Every line below that holds the string "polynomials" must be copied.

Pictures paired with source code
——

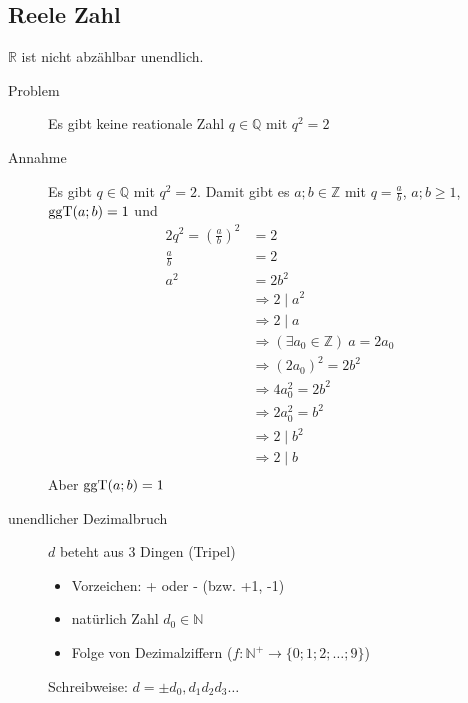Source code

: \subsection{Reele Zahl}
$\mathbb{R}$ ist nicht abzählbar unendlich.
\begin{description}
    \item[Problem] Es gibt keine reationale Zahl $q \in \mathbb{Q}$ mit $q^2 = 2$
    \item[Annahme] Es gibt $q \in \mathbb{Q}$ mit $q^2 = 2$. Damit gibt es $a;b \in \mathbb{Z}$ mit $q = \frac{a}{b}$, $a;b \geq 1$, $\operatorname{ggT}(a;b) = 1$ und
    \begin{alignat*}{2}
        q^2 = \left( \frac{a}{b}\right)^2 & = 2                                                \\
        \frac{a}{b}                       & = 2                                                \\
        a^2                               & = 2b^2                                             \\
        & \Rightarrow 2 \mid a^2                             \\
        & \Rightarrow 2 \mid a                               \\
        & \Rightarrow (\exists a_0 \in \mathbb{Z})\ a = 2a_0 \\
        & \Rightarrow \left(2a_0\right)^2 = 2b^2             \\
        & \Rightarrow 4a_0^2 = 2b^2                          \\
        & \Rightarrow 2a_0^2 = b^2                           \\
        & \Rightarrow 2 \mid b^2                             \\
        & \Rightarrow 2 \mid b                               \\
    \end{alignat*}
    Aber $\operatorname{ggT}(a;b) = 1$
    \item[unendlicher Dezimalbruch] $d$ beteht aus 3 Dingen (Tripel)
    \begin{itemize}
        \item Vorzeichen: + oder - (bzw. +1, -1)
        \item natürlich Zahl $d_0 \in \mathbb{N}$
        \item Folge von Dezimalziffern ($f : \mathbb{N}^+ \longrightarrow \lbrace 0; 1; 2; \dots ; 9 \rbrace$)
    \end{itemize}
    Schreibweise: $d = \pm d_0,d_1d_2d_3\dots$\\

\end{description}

——

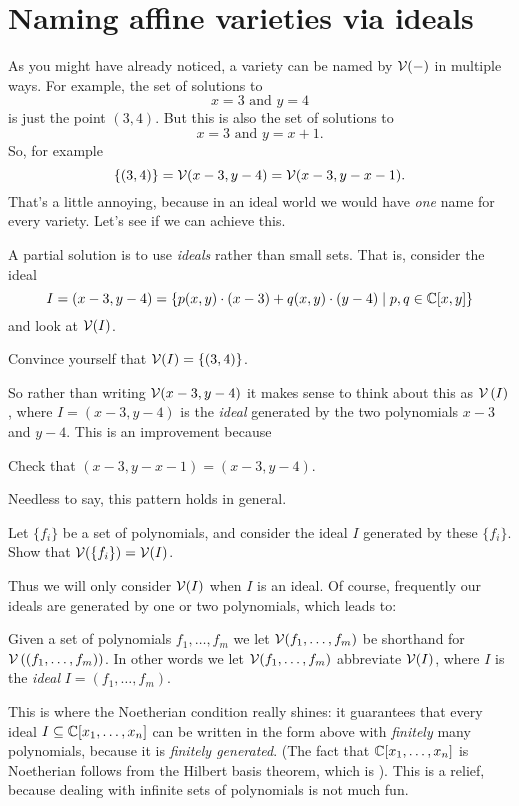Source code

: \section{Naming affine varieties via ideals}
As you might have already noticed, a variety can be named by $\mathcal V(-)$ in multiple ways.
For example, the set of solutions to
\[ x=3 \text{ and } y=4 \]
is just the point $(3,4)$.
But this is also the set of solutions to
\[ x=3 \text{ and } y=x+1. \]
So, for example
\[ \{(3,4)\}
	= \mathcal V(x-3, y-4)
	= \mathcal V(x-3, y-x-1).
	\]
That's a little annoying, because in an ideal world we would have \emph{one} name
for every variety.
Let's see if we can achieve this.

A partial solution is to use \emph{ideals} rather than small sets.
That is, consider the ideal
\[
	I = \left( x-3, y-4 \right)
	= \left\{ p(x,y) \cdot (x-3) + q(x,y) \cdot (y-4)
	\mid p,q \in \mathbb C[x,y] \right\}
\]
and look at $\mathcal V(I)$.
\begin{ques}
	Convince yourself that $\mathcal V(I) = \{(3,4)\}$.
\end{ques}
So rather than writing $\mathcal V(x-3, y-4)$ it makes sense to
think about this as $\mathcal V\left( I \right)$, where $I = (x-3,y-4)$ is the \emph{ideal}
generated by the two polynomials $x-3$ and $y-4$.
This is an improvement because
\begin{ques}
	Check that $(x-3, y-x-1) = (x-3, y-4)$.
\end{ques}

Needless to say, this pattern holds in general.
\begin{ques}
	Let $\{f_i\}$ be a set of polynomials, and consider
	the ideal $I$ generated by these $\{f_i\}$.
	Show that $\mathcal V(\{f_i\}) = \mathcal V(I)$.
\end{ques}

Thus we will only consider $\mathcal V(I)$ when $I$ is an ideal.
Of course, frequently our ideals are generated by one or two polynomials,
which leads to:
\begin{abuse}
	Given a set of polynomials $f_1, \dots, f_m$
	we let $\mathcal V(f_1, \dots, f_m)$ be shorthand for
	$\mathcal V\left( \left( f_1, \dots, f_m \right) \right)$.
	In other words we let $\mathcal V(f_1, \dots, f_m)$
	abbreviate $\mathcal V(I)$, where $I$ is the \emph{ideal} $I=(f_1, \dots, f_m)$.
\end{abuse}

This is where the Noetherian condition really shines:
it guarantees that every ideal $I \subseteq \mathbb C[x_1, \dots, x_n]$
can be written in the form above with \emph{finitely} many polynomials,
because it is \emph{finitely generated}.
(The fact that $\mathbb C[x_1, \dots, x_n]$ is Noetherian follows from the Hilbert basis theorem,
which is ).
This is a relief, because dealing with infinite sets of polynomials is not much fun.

——

* _Exercise response_
generated by the two polynomials $x-3$ and $y-4$.
	Let $\{f_i\}$ be a set of polynomials, and consider
Of course, frequently our ideals are generated by one or two polynomials,
	Given a set of polynomials $f_1, \dots, f_m$
can be written in the form above with \emph{finitely} many polynomials,
This is a relief, because dealing with infinite sets of polynomials is not much fun.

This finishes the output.